## SOURCE DATA
---+---

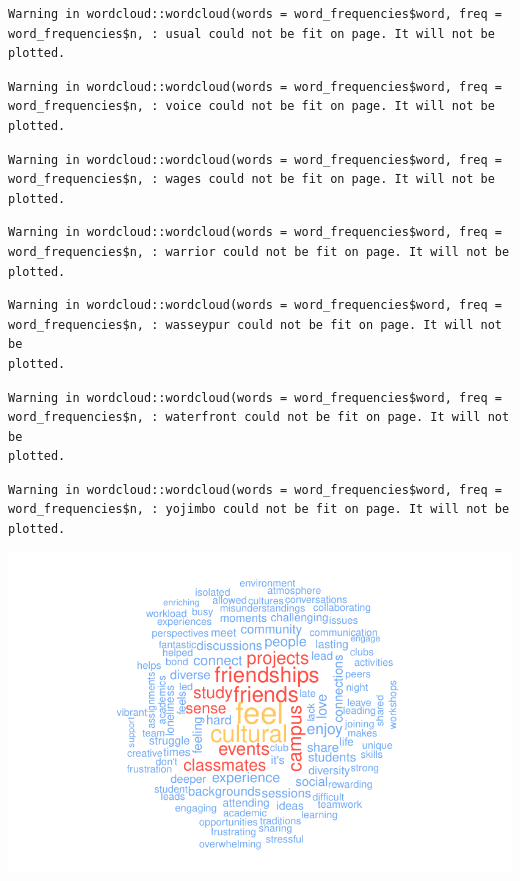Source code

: \documentclass[
  letterpaper,
]{krantz}
\begin{document}
\begin{verbatim}
Warning in wordcloud::wordcloud(words = word_frequencies$word, freq =
word_frequencies$n, : usual could not be fit on page. It will not be plotted.
\end{verbatim}

\begin{verbatim}
Warning in wordcloud::wordcloud(words = word_frequencies$word, freq =
word_frequencies$n, : voice could not be fit on page. It will not be plotted.
\end{verbatim}

\begin{verbatim}
Warning in wordcloud::wordcloud(words = word_frequencies$word, freq =
word_frequencies$n, : wages could not be fit on page. It will not be plotted.
\end{verbatim}

\begin{verbatim}
Warning in wordcloud::wordcloud(words = word_frequencies$word, freq =
word_frequencies$n, : warrior could not be fit on page. It will not be plotted.
\end{verbatim}

\begin{verbatim}
Warning in wordcloud::wordcloud(words = word_frequencies$word, freq =
word_frequencies$n, : wasseypur could not be fit on page. It will not be
plotted.
\end{verbatim}

\begin{verbatim}
Warning in wordcloud::wordcloud(words = word_frequencies$word, freq =
word_frequencies$n, : waterfront could not be fit on page. It will not be
plotted.
\end{verbatim}

\begin{verbatim}
Warning in wordcloud::wordcloud(words = word_frequencies$word, freq =
word_frequencies$n, : yojimbo could not be fit on page. It will not be plotted.
\end{verbatim}

\includegraphics{14_mixed_methods_files/figure-pdf/wordcloud-plain-1.pdf}
\end{document}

---+---

## EXERCISE REQUIREMENTS
All records above are to be output verbatim, with their pictures omitted.

## RESULT BELOW
Source code

: \documentclass[
  letterpaper,
]{krantz}
\begin{document}
\begin{verbatim}
Warning in wordcloud::wordcloud(words = word_frequencies$word, freq =
word_frequencies$n, : usual could not be fit on page. It will not be plotted.
\end{verbatim}

\begin{verbatim}
Warning in wordcloud::wordcloud(words = word_frequencies$word, freq =
word_frequencies$n, : voice could not be fit on page. It will not be plotted.
\end{verbatim}

\begin{verbatim}
Warning in wordcloud::wordcloud(words = word_frequencies$word, freq =
word_frequencies$n, : wages could not be fit on page. It will not be plotted.
\end{verbatim}

\begin{verbatim}
Warning in wordcloud::wordcloud(words = word_frequencies$word, freq =
word_frequencies$n, : warrior could not be fit on page. It will not be plotted.
\end{verbatim}

\begin{verbatim}
Warning in wordcloud::wordcloud(words = word_frequencies$word, freq =
word_frequencies$n, : wasseypur could not be fit on page. It will not be
plotted.
\end{verbatim}

\begin{verbatim}
Warning in wordcloud::wordcloud(words = word_frequencies$word, freq =
word_frequencies$n, : waterfront could not be fit on page. It will not be
plotted.
\end{verbatim}

\begin{verbatim}
Warning in wordcloud::wordcloud(words = word_frequencies$word, freq =
word_frequencies$n, : yojimbo could not be fit on page. It will not be plotted.
\end{verbatim}

\includegraphics{14_mixed_methods_files/figure-pdf/wordcloud-plain-1.pdf}
\end{document}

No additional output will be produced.